Hyaluronik asit dolgu maddeleri, mevcut ürünler arasında en sık kullanılanlardır ve dolguyu çözebilen hiyalüronidaz, acil ve acil olmayan yan etkileri yönetmek için kullanılabilir. Yaklaşan nekrozla ilgili fizik muayene bulguları, alacalı veya retiküle mor renk değişikliği ile bir anahtar damar dağılımında derinin beyazlamasını içerir. Reperfüzyon sağlanana kadar, bölgeye aspirin verilmesine ve bölgeye sıcak kompres uygulanmasına ek olarak, yüzlerce ünite mertebesinde hiyalüronidaz vasküler uzlaşma alanına enjekte edilebilir. En şiddetli yan etkiler, ani görme kaybı, ağrı, mide bulantısı, kusma ve nörolojik bozulma gibi bulgularla ilişkili körlük ve/veya inmedir. Glabella, burun, nazolabial kıvrımlar ve alın bu yan etkilerle ilişkili en yaygın anatomik bölgeler olmasına rağmen (sıklık sırasına göre), yüzün tüm bölgelerine yapılan enjeksiyonlar körlükle ilişkilendirilmiştir. Görme değişikliklerinin yönetimi için hiyalüronidazın retrobulber ve/veya peribulber enjeksiyonu bildirilmiştir, ancak çoğu durumda dermal dolgu enjeksiyonları ile ilişkili görme kaybı geri döndürülemez.
Asimetri, yanlış yerleştirilmiş dolgu maddesi ve hatta gecikmiş granülomatöz reaksiyonlar gibi istenmeyen estetik sonuçların düzeltilmesini içeren, dolgu maddesinin yerleştirilmesinde enzimin tersine çevrilmesinin acil olmayan kullanımları vardır. Hiyalüronidaz dozu hastaya verilen dolgu maddesinin miktarına ve tipine göre belirlenmelidir. Tüm HA dolgu maddeleri eşit şekilde oluşturulmaz ve dozlama çalışmalarından elde edilen kanıtlar, daha yüksek çapraz bağlı ve daha yapışkan dolgu maddeleri daha yüksek dozlarda hiyalüronidaz gerektirir.

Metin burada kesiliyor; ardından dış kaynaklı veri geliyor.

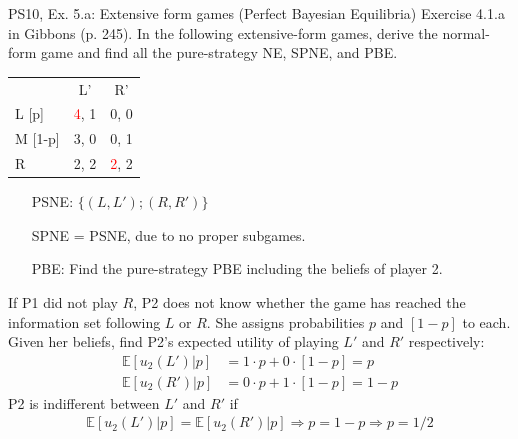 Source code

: \begin{frame}{PS10, Ex. 5.a: Extensive form games (Perfect Bayesian Equilibria)}
    Exercise 4.1.a in Gibbons (p. 245). In the following extensive-form games, derive the normal-form game and find all the pure-strategy NE, SPNE, and PBE.
    \vspace{-8pt}
    \begin{multicols}{2}
      \begin{table}
        \begin{tabular}{l|c|c|}
          \multicolumn{1}{c}{} & \multicolumn{1}{c}{L'} & \multicolumn{1}{c}{R'} \\\cline{2-3}
          L [p]   & \textcolor{red}{4}, \color{blue}1 & 0, 0 \\\cline{2-3}
          M [1-p] & 3, 0 & 0, \color{blue}1 \\\cline{2-3}
          R       & 2, \color{blue}2 & \textcolor{red}{2}, \color{blue}2 \\\cline{2-3}
        \end{tabular}
      \end{table} \vspace{-6pt}
      \begin{itemize}
        \item[PSNE:] $\{(L,L');(R,R')\}$
        \item[SPNE =] PSNE, due to no proper subgames.
        \item[PBE:] Find the pure-strategy PBE including the beliefs of player 2.
      \end{itemize} \vspace{-4pt}
      If P1 did not play $R$, P2 does not know whether the game has reached the information set following $L$ or $R$. She assigns probabilities $p$ and $[1-p]$ to each.\\\smallskip
      Given her beliefs, find P2's expected utility of playing $L'$ and $R'$ respectively: \vspace{-4pt}
      \begin{align*}
        \mathbb{E}[u_2(L')|p]&=1\cdot p+0\cdot[1-p]=p\\
        \mathbb{E}[u_2(R')|p]&=0\cdot p+1\cdot[1-p]=1-p
      \end{align*}
      P2 is indifferent between $L'$ and $R'$ if \vspace{-4pt}
      \begin{align*}
        \mathbb{E}[u_2(L')|p]=\mathbb{E}[u_2(R')|p]\Rightarrow p=1-p\Rightarrow p=1/2
      \end{align*}

\end{multicols}
\end{frame}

Dermal dolgu maddeleriyle tedavi genellikle güvenli ve etkilidir ve yeni dolgu maddeleri piyasaya çıktıkça, hasta sonuçlarını iyileştirme hedefimize nasıl yardımcı olacaklarını belirlememiz gerekir. Koronavirüs hastalığının 19 estetik tıp üzerindeki etkileri hala belirsizdir, ancak bu belirsizlik, tedavi eden klinisyenleri dermal dolgu maddelerinin temellerini gözden kaçırmaktan alıkoymamalıdır. Her dolgu maddesinin kendine özgü özelliklerine ve endikasyonlarına göre uygun kullanımını değerlendirmenin yanı sıra, olası tüm komplikasyonları yönetecek araçlara sahip olduğumuzdan emin olmalıyız.